**Record extracts:**
*** Block opens ***
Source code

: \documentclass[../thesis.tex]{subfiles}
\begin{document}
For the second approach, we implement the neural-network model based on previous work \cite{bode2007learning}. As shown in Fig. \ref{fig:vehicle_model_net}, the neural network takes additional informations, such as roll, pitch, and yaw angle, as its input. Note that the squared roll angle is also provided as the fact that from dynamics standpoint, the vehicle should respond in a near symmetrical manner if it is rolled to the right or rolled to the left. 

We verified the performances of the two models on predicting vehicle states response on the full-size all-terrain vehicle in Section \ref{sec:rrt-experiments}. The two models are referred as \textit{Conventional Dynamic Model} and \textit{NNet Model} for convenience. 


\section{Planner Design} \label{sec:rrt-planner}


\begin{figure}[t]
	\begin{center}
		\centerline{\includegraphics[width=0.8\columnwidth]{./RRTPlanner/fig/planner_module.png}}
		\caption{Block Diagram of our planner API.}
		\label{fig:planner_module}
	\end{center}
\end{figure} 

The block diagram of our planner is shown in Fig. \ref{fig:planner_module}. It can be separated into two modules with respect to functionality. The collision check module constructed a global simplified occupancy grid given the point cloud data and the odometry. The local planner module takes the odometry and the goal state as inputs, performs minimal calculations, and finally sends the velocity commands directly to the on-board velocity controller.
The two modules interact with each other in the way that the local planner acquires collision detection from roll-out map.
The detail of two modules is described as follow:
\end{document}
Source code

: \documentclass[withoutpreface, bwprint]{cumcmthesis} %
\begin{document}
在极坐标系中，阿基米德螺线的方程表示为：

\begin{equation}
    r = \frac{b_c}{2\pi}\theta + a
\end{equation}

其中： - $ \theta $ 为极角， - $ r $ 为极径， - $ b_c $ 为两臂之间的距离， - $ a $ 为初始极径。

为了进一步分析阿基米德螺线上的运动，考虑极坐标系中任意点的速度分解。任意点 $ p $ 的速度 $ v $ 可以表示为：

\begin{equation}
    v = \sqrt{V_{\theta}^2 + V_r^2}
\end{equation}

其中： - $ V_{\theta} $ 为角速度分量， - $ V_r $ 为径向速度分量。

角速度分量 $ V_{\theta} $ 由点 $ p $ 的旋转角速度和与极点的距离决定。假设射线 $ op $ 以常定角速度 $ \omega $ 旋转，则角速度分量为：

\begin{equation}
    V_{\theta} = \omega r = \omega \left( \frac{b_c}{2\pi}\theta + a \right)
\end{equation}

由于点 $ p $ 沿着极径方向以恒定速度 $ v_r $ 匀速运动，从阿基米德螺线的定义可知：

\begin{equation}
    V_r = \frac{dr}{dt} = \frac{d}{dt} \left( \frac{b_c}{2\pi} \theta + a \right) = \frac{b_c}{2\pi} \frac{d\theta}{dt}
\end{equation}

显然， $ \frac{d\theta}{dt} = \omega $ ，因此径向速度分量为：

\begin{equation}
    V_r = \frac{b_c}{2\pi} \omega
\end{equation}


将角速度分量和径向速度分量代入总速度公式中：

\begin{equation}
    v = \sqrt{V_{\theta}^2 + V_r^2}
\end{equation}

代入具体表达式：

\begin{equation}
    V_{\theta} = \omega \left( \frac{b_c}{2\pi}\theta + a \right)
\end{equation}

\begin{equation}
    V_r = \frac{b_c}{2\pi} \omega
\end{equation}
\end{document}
*** Block closes ***
**Exercise brief:**
In the material above, find each line that has the string "shown" and return it.

**Solved problem:**
For the second approach, we implement the neural-network model based on previous work \cite{bode2007learning}. As shown in Fig. \ref{fig:vehicle_model_net}, the neural network takes additional informations, such as roll, pitch, and yaw angle, as its input. Note that the squared roll angle is also provided as the fact that from dynamics standpoint, the vehicle should respond in a near symmetrical manner if it is rolled to the right or rolled to the left. 
The block diagram of our planner is shown in Fig. \ref{fig:planner_module}. It can be separated into two modules with respect to functionality. The collision check module constructed a global simplified occupancy grid given the point cloud data and the odometry. The local planner module takes the odometry and the goal state as inputs, performs minimal calculations, and finally sends the velocity commands directly to the on-board velocity controller.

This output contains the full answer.